Saved entries
╭──

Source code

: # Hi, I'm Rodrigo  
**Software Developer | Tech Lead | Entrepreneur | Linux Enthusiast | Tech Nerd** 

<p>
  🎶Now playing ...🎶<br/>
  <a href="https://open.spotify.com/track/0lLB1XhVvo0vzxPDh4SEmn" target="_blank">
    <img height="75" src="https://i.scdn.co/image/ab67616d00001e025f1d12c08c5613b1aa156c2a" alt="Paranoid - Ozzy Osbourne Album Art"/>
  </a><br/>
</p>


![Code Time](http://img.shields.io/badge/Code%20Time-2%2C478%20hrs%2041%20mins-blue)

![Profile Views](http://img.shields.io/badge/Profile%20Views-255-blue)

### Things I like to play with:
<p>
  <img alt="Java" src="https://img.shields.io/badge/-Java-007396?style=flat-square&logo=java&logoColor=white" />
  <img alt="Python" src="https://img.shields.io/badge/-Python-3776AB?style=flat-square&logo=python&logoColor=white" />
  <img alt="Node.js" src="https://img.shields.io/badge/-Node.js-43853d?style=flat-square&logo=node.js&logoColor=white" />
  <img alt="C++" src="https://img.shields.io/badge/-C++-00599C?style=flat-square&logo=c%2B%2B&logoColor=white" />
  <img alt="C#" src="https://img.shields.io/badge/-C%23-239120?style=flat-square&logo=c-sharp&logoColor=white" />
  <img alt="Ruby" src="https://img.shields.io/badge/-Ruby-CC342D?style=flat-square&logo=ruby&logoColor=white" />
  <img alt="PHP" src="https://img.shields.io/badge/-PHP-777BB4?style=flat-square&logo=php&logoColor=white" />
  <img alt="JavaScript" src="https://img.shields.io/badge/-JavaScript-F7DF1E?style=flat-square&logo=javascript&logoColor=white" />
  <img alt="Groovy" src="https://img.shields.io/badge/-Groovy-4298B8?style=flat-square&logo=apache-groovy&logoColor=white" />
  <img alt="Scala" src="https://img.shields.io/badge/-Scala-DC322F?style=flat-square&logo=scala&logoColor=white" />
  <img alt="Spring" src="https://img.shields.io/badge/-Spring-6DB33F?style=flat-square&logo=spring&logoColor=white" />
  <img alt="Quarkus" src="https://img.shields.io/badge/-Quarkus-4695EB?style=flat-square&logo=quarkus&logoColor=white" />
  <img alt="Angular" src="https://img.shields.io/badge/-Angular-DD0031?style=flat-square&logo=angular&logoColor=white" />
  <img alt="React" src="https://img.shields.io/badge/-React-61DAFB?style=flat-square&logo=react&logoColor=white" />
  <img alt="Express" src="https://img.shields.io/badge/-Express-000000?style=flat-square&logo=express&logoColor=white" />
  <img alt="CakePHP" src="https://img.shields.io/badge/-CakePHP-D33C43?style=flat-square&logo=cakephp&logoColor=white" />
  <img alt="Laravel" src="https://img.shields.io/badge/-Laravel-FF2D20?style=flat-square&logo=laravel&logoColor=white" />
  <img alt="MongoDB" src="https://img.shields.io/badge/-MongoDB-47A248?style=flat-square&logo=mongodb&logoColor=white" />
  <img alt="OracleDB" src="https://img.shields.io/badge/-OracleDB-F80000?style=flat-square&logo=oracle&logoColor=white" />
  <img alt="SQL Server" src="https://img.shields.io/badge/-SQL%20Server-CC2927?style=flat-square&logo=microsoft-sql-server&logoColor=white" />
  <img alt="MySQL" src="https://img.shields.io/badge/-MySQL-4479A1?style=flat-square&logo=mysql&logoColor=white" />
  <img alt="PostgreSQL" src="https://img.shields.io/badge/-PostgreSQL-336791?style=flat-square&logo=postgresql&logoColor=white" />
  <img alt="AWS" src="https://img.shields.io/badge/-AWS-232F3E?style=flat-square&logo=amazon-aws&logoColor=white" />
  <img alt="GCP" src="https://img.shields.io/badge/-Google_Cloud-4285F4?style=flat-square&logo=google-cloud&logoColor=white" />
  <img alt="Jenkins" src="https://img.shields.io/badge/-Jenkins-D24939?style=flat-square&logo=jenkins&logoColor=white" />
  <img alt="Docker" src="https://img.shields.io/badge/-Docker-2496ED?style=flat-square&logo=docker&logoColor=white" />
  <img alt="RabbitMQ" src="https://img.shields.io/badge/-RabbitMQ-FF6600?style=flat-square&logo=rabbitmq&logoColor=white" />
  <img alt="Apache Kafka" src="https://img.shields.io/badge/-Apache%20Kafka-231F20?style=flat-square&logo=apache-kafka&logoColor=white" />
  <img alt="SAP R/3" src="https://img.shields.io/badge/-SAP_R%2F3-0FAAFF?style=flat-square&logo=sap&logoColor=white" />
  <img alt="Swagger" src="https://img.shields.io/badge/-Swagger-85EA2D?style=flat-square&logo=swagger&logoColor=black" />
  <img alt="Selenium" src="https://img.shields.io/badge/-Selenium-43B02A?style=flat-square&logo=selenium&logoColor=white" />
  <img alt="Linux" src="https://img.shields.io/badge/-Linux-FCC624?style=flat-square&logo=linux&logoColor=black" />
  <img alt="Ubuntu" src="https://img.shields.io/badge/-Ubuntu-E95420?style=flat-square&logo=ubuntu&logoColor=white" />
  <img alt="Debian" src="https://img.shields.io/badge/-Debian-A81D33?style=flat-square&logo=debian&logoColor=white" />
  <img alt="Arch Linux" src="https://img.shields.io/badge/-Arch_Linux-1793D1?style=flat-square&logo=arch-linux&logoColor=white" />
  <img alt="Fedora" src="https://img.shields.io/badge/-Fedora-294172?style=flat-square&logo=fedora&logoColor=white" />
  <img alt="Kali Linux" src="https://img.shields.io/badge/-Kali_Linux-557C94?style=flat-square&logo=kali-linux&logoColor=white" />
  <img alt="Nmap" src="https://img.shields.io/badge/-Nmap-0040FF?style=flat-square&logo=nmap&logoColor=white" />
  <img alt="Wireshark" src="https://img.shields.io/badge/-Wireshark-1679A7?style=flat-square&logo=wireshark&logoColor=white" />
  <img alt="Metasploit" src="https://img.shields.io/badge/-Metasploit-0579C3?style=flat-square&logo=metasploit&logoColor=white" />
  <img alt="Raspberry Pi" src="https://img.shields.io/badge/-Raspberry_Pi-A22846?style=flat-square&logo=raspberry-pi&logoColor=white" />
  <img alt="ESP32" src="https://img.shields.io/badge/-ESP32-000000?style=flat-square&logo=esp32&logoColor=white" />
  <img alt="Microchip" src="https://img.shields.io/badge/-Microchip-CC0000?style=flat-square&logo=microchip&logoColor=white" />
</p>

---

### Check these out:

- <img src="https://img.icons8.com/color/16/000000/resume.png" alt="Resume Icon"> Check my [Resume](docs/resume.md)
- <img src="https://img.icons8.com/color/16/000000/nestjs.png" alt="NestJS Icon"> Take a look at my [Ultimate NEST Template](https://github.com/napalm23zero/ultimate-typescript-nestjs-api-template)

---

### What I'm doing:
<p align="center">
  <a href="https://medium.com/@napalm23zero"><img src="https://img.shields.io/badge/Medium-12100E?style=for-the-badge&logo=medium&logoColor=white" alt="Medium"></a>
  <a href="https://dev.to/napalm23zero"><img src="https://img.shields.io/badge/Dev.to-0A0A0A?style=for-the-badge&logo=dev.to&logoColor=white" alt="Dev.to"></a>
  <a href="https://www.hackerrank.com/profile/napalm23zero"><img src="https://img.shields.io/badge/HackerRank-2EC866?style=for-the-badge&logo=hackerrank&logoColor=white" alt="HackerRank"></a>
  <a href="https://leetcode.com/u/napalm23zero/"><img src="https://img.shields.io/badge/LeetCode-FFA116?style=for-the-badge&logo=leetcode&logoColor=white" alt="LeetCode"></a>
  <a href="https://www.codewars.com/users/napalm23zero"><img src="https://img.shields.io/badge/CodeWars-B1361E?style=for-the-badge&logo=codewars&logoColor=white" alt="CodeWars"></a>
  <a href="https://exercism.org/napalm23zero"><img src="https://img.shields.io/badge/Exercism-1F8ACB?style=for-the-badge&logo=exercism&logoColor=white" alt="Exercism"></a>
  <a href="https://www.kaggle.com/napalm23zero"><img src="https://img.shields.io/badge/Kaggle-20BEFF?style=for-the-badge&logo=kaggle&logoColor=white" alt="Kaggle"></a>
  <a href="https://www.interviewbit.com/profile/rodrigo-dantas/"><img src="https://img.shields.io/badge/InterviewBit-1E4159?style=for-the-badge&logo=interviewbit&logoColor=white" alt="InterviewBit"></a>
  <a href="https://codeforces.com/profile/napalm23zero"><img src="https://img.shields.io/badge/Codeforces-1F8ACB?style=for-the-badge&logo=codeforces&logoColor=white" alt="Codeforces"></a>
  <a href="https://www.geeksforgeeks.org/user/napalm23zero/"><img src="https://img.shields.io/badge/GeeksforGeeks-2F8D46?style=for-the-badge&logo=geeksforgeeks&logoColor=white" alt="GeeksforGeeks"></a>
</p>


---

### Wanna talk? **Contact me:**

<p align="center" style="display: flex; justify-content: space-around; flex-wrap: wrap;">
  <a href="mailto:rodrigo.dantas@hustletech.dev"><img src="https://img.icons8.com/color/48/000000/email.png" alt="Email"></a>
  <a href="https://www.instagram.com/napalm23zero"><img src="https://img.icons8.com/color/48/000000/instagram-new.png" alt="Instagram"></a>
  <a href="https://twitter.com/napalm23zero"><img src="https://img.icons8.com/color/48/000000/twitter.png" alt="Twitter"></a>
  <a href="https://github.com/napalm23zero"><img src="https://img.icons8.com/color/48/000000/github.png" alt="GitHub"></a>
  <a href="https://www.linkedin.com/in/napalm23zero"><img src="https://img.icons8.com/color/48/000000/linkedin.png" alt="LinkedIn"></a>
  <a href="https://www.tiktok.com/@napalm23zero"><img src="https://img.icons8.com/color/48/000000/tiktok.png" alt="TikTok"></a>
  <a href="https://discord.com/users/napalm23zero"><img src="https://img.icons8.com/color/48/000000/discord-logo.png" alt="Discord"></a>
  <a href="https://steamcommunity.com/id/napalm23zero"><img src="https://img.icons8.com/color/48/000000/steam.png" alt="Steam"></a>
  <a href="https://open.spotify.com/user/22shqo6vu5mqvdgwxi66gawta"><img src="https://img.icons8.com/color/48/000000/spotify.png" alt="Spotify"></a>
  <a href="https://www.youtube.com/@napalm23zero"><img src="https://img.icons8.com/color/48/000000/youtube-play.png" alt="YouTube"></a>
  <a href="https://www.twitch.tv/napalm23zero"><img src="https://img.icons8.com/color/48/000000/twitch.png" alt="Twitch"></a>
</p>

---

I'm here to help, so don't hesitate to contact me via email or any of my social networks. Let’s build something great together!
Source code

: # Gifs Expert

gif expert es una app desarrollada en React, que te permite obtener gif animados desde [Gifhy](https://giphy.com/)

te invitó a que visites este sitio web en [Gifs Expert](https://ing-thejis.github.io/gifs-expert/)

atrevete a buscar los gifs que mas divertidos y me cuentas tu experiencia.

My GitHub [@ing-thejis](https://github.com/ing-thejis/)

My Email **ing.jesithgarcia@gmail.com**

╰──

● Work task: Your task is to return each line of the data above that contains the string "thejis".

● Written solution:
te invitó a que visites este sitio web en [Gifs Expert](https://ing-thejis.github.io/gifs-expert/)
My GitHub [@ing-thejis](https://github.com/ing-thejis/)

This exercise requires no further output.